Amado told (Free Jazz Blog’s esteemed contributor) Stuart Broomer that he formed Motion Trio in 2009 and the von Schlippenbach Trio represented for the Motion Trio a model for what it was looking for in its own music. The von Schlippenbach Trio refines for the last five decades a bold and uncompromising abstraction of the jazz tradition (and von Schlippenbach is one of the most original interpreters of Thelonious Monk songbook), contemporary and roots music (von Schlippenbach incorporates compositional ideas of Arnold Schönberg and Anton Webern into his own compositions) into a new language of its own. Add to this inclusive vision the collaborative spirit of the Motion Trio, with trombonist Jeb Bishop (Burning Live at Jazz Ao Centro, JACC, 2012, and The Flame Alphabet, Clean Feed, 2014) and trumpeter Peter Evans (The Freedom Principle and Live in Lisbon, NoBusiness, 2014), and undocumented meetings with Steve Swell, Matthew Shipp and Larry Ochs, all emphasize Motion Trio confidence in its own identity and its openness to new adventures.

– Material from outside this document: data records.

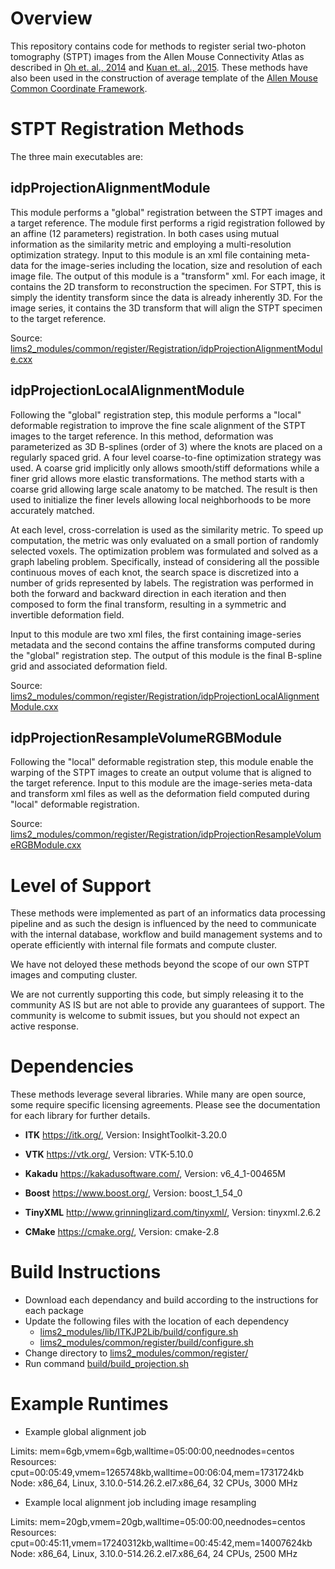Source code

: # Overview

This repository contains code for methods to register serial two-photon tomography (STPT) images
from the Allen Mouse Connectivity Atlas as described in 
[Oh et. al., 2014](https://www.ncbi.nlm.nih.gov/pubmed/24695228/) and
[Kuan et. al., 2015](https://www.ncbi.nlm.nih.gov/pubmed/25536338/).
These methods have also been used in the construction of average template of the 
[Allen Mouse Common Coordinate Framework](https://community.brain-map.org/t/allen-mouse-ccf-accessing-and-using-related-data-and-tools/359).

# STPT Registration Methods

The three main executables are:

## idpProjectionAlignmentModule
This module performs a "global" registration between the STPT images and a target reference.
The module first performs a rigid registration followed by an affine (12 parameters) registration. In both cases using 
mutual information as the similarity metric and employing a multi-resolution optimization strategy. Input to this module is an xml file
containing meta-data for the image-series including the location, size and resolution of each image file. 
The output of this module is a "transform" xml.
For each image, it contains the 2D transform to reconstruction the specimen. For STPT, this is simply the identity transform since
the data is already inherently 3D. 
For the image series, it contains the 3D transform that will align the STPT specimen to the target reference.

Source: [lims2_modules/common/register/Registration/idpProjectionAlignmentModule.cxx](lims2_modules/common/register/Registration/idpProjectionAlignmentModule.cxx)


## idpProjectionLocalAlignmentModule
Following the "global" registration step, this module performs a "local" deformable registration
to improve the fine scale alignment of the STPT images to the target reference. 
In this method, deformation was parameterized as 3D B-splines (order of 3) where the knots are placed on a regularly spaced grid.
A four level coarse-to-fine optimization strategy was used. 
A coarse grid implicitly only allows smooth/stiff deformations while a finer grid allows more elastic transformations.
The method starts with a coarse grid allowing large scale anatomy to be matched.
The result is then used to initialize the finer levels allowing local neighborhoods to be more accurately matched. 

At each level, cross-correlation is used as the similarity metric. To speed up computation,
the metric was only evaluated on a small portion of randomly selected voxels.
The optimization problem was formulated and solved as a graph labeling problem. 
Specifically, instead of considering all the possible continuous moves of each knot, 
the search space is discretized into a number of grids represented by labels. 
The registration was performed in both the forward and backward direction in each iteration and then composed to form the final transform, 
resulting in a symmetric and invertible deformation field. 

Input to this module are two xml files, the first containing image-series metadata and the second contains the affine transforms 
computed during the "global" registration step. The output of this module is the final B-spline grid and associated deformation field.

Source: [lims2_modules/common/register/Registration/idpProjectionLocalAlignmentModule.cxx](lims2_modules/common/register/Registration/idpProjectionLocalAlignmentModule.cxx)


## idpProjectionResampleVolumeRGBModule
Following the "local" deformable registration step, this module enable the warping
of the STPT images to create an output volume that is aligned to the target reference. Input to this module
are the image-series meta-data and transform xml files as well as the deformation field computed during "local" deformable registration.

Source: [lims2_modules/common/register/Registration/idpProjectionResampleVolumeRGBModule.cxx](lims2_modules/common/register/Registration/idpProjectionResampleVolumeRGBModule.cxx)

# Level of Support

These methods were implemented as part of an informatics data processing pipeline and as such the 
design is influenced by the need to communicate with the internal database, workflow and build management
systems and to operate efficiently with internal file formats and compute cluster. 

We have not deloyed these methods beyond the scope of our own STPT images and computing cluster.

We are not currently supporting this code, but simply releasing it to the community AS IS 
but are not able to provide any guarantees of support. 
The community is welcome to submit issues, but you should not expect an active response.

# Dependencies

These methods leverage several libraries. While many are open source, some require specific licensing agreements.
Please see the documentation for each library for further details.

* **ITK** https://itk.org/, Version: InsightToolkit-3.20.0

* **VTK** https://vtk.org/, Version: VTK-5.10.0

* **Kakadu** https://kakadusoftware.com/, Version: v6_4_1-00465M

* **Boost** https://www.boost.org/, Version: boost_1_54_0

* **TinyXML** http://www.grinninglizard.com/tinyxml/, Version: tinyxml.2.6.2

* **CMake** https://cmake.org/, Version: cmake-2.8


# Build Instructions

* Download each dependancy and build according to the instructions for each package
* Update the following files with the location of each dependency
  - [lims2_modules/lib/ITKJP2Lib/build/configure.sh](lims2_modules/lib/ITKJP2Lib/build/configure.sh)
  - [lims2_modules/common/register/build/configure.sh](lims2_modules/common/register/build/configure.sh)
* Change directory to [lims2_modules/common/register/](lims2_modules/common/register/)
* Run command [build/build_projection.sh](lims2_modules/common/register/build/build_projection.sh)


# Example Runtimes

* Example global alignment job

Limits:	mem=6gb,vmem=6gb,walltime=05:00:00,neednodes=centos
Resources: cput=00:05:49,vmem=1265748kb,walltime=00:06:04,mem=1731724kb
Node: x86_64, Linux, 3.10.0-514.26.2.el7.x86_64, 32 CPUs, 3000 MHz

* Example local alignment job including image resampling

Limits: mem=20gb,vmem=20gb,walltime=05:00:00,neednodes=centos
Resources: cput=00:45:11,vmem=17240312kb,walltime=00:45:42,mem=14007624kb
Node: x86_64, Linux, 3.10.0-514.26.2.el7.x86_64, 24 CPUs, 2500 MHz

The 56-minute title piece of The Field is a masterful demonstration of free improvisation by experienced and strong-minded shamans of this art, an open-minded, coherent and organic one where the outcome is greater than its parts. A transcendental listening experience that suggests optimistic thoughts about camaraderie, collective artistic and social activity and the human spirit at all. Von Schlippenbach, 81 years old at the time of the live performance, bursts with fresh and articulate ideas and knows how to engage with or inform the idiosyncratic aesthetics of the Motion Trio with wise and insightful ideas, always with remarkable precision, and how to shift the intense dynamics and add timeless depth into it. Often he acts like a magician architect that instantly lies or removes the right blocks, creating a parallel harmony or liberating chaos. He often challenges the intense commotion of Amado, Mira and Ferrandini, as a trio and as individual improvisers, sometimes surprising fragile and emotional ones and other times patient and meditative ones, including the poetic coda. Amado sounds at times more rooted in the legacy of American jazz great tenorists than in his other outfits. And, yes, there are brief fragments where von Schilppenbach draws Monki-ish cyclical lines, and immediately answered by Amado who is well-proficient with Monk history with the great tenorists. Throughout this piece, and again and again, the Motion Trio and von Schlippenbach find their own conversational and well-balanced common ground as if this was not their first-ever performance.
The Field sounds like Amado and Motion Trio found their own field of dream with von Schlippenbach, full of wonder, passion and imagination.
1 comment:
The Bandcamp clip is just bloody brilliant. Anyone who hasn't heard Schlippenbach's recording of Thelonious Monk's songbook... has much to look forward to.